The Metabolic Holy Grail
Underpinning all of this is the science of lactate clearance. The primary limiter in cycling performance is not how much power you can produce, but how quickly you can clear the metabolic byproducts of that production. Pogačar’s data implies a lactate clearance capacity (VLaMax) that allows him to utilize lactate as a high-octane fuel source rather than succumbing to it as a fatigue toxin.
This efficiency is what allows him to launch those trademark blistering attacks at the end of a six-hour monument. While his rivals are running on fumes, their glycogen stores depleted and their blood acidic, Pogačar is effectively still riding in his aerobic zone, burning fat and recycling lactate. The February 12 file is the digital fingerprint of this capability—a capability that appears to be improving even as he matures.

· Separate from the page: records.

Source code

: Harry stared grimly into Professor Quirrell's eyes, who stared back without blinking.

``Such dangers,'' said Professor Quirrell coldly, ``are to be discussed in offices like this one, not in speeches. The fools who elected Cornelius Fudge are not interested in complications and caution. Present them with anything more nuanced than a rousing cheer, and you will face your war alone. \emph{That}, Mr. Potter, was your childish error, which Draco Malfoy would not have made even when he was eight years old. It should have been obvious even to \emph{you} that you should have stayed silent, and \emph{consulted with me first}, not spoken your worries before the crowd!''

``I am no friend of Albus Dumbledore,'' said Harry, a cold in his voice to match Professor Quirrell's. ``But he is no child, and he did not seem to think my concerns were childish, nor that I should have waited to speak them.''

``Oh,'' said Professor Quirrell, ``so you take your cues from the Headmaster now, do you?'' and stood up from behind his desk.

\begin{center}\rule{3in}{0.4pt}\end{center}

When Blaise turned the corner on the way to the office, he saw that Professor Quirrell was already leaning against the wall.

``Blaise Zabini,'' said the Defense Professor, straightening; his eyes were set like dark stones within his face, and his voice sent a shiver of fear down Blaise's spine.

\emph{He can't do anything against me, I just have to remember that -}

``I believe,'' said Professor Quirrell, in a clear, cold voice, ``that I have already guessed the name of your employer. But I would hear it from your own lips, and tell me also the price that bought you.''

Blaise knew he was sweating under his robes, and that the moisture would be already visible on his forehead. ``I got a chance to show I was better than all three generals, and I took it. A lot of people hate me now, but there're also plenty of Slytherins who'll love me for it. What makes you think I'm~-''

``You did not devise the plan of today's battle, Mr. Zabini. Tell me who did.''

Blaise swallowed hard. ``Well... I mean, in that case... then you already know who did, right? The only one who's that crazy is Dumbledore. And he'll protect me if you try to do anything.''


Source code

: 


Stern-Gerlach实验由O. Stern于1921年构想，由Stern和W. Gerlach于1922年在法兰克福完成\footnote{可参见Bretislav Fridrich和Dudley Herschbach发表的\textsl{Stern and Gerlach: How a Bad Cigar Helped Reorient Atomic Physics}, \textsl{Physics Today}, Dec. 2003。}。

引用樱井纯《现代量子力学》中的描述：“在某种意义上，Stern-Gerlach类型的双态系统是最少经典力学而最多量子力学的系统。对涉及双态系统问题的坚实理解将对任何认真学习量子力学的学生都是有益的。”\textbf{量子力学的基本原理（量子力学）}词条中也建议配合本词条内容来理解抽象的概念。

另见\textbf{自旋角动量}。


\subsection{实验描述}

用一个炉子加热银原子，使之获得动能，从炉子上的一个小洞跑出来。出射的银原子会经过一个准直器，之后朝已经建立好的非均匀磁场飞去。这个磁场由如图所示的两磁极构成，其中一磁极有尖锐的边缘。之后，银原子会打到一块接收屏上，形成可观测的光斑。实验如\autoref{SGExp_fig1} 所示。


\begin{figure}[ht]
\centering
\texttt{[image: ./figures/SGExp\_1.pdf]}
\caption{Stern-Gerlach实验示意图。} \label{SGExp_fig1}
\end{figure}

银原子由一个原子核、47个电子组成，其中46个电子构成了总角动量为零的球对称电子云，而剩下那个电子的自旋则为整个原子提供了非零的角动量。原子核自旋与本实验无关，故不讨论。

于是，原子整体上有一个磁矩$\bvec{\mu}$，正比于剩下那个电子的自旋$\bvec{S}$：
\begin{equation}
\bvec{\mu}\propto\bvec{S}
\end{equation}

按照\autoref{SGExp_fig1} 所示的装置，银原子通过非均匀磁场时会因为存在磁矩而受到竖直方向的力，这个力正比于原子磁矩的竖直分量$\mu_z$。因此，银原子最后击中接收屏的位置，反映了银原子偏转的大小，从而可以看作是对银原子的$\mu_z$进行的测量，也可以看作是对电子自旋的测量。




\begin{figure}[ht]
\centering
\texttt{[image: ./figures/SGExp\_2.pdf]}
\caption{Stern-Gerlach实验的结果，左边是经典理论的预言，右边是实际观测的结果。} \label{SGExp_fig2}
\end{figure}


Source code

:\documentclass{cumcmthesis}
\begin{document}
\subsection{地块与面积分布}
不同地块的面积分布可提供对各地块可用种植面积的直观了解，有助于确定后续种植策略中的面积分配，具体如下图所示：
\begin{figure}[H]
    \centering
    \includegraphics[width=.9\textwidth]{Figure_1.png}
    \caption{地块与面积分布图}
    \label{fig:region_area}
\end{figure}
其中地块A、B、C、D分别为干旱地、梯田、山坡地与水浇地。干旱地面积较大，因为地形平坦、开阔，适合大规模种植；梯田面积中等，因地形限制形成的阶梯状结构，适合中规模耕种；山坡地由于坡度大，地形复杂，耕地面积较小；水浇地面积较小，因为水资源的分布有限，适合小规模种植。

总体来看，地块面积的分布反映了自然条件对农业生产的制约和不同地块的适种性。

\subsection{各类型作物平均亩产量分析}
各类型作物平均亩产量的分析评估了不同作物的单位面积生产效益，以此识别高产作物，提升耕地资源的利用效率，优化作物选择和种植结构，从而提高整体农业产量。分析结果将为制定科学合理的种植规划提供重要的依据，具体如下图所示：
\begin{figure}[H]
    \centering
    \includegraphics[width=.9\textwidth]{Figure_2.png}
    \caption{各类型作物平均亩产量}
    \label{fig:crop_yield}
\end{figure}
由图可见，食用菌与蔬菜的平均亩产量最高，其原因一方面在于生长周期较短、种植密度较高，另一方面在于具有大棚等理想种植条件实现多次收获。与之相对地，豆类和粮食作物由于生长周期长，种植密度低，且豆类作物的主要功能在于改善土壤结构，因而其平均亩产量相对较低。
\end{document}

The Pogačar Protocol: 3 Pillars of 2026
1. Metabolic Flexibility
Extreme volume of Zone 2 training to maximize mitochondrial density and lactate recycling capabilities.
2. Torque Specificity
Low-cadence, high-wattage intervals to build neuromuscular resilience and prevent fatigue on steep gradients.
3. Functional Aggression
Training attacks when already fatigued (2,500kJ+ deep) to simulate race-winning scenarios.
Conclusion: The Scary Part Is What’s Next
If there is a sobering takeaway from this week’s events, it is not just that Tadej Pogačar is strong. We knew that. It is that at 27 years old, he is still refining his craft. The transition from the San Millán era to the Sola era has not resulted in a plateau, but an optimization. The focus on strength, combined with an already preposterous aerobic engine, is creating a rider with no obvious physiological weaknesses.
The Tadej Pogačar training science revealed in this accidental upload serves as a stark warning to the professional peloton. The bar has not just been raised; it has been launched into orbit. For the rest of us, it is a fascinating, if slightly demoralizing, look at the biological limits of the human machine. He is, quite literally, built differently.